* [EXERCISE DIRECTIONS] In the data below, one line contains "https://chai2010.cn/advanced-go-programming-book/index.html" and a later one contains "## redis就是缓存对吗". Print both, with every line between them, exactly and alone.

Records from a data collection
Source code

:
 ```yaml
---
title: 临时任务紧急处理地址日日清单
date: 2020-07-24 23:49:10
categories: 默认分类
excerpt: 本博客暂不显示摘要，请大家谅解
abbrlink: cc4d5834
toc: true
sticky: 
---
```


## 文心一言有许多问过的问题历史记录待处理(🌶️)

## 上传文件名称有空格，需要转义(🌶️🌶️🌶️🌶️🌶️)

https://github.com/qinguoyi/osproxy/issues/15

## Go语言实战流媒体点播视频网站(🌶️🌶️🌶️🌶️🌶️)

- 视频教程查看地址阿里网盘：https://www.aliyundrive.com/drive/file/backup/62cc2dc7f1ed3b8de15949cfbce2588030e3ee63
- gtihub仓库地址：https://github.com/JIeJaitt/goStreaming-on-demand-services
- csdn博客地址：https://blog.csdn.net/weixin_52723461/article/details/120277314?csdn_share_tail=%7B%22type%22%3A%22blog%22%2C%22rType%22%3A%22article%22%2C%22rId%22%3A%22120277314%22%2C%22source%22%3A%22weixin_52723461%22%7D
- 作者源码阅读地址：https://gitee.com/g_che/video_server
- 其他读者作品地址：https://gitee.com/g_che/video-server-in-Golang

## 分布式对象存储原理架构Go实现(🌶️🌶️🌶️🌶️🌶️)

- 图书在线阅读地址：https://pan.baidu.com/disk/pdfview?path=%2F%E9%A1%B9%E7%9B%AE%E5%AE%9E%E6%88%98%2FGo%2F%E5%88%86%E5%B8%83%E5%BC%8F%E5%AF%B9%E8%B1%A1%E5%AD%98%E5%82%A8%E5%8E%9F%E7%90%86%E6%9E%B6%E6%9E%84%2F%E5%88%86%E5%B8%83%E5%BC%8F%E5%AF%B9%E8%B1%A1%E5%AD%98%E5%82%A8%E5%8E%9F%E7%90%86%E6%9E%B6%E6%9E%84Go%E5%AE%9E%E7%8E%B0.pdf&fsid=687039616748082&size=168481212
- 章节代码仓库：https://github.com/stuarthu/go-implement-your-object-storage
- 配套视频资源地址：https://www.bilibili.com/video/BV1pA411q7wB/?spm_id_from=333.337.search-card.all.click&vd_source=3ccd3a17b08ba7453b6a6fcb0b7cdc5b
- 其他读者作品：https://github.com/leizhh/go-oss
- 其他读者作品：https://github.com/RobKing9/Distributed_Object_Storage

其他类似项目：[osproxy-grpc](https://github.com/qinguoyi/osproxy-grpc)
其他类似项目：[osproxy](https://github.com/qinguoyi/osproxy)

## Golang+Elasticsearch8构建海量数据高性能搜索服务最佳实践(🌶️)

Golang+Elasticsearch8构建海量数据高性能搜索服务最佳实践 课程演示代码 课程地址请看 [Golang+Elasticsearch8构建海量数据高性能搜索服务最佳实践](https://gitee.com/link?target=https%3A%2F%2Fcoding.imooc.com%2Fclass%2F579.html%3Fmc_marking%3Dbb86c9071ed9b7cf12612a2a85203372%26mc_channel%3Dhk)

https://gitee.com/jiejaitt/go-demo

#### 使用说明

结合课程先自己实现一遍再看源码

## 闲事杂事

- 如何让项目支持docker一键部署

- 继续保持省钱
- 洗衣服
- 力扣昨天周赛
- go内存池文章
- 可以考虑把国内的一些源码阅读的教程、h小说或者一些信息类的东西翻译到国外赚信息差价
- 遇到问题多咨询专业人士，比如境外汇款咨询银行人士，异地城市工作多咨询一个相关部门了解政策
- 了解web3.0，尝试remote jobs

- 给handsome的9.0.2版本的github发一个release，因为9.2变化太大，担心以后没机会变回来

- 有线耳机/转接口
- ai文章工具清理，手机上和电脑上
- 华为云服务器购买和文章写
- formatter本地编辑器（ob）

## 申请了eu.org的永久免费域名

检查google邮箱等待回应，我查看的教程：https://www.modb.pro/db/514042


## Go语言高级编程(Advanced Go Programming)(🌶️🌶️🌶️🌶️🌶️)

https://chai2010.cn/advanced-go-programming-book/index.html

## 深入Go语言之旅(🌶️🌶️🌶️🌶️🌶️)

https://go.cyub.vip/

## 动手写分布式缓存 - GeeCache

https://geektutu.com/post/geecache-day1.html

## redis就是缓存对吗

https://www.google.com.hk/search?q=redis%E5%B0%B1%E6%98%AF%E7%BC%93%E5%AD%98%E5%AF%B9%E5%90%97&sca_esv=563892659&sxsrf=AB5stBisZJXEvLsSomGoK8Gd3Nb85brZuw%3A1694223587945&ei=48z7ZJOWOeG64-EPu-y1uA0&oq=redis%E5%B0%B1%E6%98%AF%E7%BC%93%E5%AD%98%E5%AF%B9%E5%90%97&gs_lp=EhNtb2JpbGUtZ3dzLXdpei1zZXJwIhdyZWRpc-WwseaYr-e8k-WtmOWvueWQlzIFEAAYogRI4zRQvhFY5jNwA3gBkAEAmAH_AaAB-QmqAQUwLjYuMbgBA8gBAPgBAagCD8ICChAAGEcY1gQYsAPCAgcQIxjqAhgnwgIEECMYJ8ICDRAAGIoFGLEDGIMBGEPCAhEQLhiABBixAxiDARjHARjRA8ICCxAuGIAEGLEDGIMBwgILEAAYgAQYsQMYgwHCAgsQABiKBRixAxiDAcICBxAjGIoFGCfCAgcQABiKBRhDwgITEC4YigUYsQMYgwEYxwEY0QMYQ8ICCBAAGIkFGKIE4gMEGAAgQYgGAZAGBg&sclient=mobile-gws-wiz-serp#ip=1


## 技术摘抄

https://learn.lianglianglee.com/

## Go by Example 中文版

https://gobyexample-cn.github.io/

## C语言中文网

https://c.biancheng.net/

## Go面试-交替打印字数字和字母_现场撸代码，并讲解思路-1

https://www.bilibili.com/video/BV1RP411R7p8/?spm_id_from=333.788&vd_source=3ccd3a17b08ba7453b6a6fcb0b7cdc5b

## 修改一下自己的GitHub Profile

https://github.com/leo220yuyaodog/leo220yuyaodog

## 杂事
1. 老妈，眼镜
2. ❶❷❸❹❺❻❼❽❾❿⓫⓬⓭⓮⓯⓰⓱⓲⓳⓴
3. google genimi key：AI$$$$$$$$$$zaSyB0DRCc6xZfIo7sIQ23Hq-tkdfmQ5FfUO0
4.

* [TASK OUTPUT]
https://chai2010.cn/advanced-go-programming-book/index.html

## 深入Go语言之旅(🌶️🌶️🌶️🌶️🌶️)

https://go.cyub.vip/

## 动手写分布式缓存 - GeeCache

https://geektutu.com/post/geecache-day1.html

## redis就是缓存对吗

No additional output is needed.